[Dataset entries]
━━━━━━━━━━━━━━━━━━━━━━━━━━━━━━

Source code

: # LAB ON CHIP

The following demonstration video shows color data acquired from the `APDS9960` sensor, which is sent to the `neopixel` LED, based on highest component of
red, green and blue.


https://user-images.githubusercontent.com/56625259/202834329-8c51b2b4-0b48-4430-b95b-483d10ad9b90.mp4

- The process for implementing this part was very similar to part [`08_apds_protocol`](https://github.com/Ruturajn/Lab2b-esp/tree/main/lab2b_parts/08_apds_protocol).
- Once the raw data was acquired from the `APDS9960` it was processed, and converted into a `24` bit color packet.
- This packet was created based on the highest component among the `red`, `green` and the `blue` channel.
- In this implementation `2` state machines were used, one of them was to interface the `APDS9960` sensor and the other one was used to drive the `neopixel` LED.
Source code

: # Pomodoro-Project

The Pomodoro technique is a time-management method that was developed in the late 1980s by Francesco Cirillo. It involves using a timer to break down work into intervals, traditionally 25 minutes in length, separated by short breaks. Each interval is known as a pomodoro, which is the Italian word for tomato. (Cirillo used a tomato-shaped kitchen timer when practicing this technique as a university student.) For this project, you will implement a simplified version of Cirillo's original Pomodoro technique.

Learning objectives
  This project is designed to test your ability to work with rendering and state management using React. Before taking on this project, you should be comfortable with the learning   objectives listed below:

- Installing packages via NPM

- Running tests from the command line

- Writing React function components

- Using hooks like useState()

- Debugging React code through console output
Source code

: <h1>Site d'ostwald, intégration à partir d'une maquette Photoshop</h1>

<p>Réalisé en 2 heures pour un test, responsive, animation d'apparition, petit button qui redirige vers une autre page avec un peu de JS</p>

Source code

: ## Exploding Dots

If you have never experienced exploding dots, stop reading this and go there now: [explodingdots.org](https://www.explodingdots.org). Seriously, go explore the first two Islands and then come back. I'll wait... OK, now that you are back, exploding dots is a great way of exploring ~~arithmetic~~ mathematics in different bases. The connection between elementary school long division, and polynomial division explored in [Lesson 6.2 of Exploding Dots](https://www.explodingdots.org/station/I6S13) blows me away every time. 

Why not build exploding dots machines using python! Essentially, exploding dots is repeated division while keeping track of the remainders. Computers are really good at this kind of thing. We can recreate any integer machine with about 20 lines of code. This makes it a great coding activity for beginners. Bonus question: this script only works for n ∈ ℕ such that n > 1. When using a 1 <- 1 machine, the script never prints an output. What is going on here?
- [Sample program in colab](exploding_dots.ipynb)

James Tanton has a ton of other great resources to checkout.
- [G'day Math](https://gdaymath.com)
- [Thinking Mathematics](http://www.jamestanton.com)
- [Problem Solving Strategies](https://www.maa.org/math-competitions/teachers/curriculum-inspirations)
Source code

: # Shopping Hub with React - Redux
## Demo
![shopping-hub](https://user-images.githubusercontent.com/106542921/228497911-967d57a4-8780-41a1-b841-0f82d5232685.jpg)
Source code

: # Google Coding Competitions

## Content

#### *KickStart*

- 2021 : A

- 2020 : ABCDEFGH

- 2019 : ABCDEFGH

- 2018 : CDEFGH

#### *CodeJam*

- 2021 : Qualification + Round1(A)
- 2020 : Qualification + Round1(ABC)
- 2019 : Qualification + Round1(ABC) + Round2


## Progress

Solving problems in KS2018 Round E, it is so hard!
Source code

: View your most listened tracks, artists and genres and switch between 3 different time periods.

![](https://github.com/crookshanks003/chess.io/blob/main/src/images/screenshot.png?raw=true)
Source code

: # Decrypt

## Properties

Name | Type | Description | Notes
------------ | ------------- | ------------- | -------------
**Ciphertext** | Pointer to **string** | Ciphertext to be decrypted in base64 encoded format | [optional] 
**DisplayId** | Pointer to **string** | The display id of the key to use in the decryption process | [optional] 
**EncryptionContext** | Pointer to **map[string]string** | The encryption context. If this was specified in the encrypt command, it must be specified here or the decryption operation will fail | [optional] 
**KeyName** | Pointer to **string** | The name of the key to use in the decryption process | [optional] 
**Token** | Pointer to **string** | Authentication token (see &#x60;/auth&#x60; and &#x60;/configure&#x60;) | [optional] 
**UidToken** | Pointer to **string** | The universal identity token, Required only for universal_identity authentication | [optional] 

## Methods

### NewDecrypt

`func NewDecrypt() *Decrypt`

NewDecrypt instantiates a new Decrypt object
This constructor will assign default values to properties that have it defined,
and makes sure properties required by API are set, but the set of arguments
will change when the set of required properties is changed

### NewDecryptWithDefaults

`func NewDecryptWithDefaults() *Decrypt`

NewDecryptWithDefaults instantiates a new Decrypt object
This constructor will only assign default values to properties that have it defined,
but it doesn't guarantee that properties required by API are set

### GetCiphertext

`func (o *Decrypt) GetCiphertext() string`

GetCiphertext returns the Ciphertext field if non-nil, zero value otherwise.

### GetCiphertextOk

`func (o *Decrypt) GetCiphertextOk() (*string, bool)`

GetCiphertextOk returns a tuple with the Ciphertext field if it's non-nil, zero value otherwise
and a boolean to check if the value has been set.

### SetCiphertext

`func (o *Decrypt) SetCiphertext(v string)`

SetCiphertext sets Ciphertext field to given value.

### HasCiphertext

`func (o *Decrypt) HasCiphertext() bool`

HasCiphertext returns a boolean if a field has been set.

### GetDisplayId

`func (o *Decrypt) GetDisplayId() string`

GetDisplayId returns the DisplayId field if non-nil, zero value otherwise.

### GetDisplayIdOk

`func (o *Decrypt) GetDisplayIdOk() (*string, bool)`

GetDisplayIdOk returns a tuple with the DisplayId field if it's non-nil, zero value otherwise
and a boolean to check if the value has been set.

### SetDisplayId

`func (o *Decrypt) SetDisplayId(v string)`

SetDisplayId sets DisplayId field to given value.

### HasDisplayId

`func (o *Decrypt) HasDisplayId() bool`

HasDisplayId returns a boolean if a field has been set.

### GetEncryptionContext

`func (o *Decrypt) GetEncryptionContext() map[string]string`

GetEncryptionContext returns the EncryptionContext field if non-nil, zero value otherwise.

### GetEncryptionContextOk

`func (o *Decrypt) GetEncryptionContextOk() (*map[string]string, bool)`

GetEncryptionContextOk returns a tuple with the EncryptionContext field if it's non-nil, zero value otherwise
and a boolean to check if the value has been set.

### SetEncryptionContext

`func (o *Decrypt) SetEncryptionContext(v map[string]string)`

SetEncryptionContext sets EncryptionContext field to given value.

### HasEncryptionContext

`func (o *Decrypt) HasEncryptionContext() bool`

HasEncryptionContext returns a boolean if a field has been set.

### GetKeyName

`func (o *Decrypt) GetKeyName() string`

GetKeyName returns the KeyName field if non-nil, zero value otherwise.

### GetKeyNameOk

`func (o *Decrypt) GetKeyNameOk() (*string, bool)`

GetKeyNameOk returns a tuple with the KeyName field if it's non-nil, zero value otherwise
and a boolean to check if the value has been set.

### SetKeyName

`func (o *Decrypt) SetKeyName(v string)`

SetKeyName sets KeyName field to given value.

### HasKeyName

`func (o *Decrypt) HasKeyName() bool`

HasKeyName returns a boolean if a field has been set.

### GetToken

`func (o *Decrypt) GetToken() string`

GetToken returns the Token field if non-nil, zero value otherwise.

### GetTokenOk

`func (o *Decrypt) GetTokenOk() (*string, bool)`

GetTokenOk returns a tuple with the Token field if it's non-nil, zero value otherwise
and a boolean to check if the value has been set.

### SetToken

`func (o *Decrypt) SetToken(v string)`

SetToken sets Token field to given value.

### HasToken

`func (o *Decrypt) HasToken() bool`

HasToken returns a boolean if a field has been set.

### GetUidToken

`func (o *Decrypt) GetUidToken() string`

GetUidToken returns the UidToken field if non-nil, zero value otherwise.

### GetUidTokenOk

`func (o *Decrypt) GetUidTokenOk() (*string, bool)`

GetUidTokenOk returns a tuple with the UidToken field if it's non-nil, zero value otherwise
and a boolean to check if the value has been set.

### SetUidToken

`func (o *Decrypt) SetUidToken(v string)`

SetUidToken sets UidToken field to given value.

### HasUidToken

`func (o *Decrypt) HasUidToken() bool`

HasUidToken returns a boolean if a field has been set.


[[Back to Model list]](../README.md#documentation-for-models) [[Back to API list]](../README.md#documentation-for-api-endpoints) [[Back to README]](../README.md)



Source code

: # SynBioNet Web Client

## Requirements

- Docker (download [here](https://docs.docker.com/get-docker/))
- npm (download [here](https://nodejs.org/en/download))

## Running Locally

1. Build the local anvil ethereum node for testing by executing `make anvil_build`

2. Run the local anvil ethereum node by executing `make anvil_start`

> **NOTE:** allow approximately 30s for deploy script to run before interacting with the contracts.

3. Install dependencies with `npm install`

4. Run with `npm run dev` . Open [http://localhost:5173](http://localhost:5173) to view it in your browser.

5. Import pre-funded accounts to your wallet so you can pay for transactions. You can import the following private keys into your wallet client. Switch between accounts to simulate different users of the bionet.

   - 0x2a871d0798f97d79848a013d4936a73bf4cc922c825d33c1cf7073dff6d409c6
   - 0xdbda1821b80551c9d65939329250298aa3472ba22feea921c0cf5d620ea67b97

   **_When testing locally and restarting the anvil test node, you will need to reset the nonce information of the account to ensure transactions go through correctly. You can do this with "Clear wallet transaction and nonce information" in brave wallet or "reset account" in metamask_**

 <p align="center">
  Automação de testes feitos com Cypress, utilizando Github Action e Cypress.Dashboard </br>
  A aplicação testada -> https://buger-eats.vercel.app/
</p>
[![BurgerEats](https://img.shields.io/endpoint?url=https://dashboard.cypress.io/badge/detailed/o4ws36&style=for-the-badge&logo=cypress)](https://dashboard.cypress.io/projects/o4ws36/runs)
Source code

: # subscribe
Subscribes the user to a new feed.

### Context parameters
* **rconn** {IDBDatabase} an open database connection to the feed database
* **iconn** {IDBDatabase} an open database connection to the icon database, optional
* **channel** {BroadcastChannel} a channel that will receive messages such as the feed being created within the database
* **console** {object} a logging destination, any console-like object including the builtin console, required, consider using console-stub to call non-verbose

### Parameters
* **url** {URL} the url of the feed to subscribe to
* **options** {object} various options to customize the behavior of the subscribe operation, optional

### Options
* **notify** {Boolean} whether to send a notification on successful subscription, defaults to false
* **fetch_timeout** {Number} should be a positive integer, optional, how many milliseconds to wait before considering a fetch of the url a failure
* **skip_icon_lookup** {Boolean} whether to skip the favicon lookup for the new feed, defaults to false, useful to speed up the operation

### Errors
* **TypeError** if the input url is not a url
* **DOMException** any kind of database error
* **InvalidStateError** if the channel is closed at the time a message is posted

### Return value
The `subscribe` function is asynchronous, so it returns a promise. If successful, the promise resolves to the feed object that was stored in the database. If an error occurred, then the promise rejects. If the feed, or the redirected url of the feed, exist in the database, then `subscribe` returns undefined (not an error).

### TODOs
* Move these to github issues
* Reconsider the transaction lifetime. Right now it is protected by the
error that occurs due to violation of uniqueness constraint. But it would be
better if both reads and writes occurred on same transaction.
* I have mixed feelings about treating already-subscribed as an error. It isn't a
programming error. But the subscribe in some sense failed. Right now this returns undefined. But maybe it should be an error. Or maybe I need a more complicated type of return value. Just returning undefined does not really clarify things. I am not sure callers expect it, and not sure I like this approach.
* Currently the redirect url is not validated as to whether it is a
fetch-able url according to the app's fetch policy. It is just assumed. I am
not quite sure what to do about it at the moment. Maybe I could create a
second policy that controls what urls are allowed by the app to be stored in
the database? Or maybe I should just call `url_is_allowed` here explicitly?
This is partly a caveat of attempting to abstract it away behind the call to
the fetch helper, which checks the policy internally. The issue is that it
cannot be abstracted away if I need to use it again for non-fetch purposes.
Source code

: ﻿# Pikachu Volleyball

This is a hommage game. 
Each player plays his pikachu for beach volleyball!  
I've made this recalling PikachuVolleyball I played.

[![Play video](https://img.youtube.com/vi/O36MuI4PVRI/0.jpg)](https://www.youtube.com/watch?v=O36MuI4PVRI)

━━━━━━━━━━━━━━━━━━━━━━━━━━━━━━

## Problem description
Scan the records above and show every line in which the word "SetDisplayId" occurs.

## Answer space
### SetDisplayId
`func (o *Decrypt) SetDisplayId(v string)`
SetDisplayId sets DisplayId field to given value.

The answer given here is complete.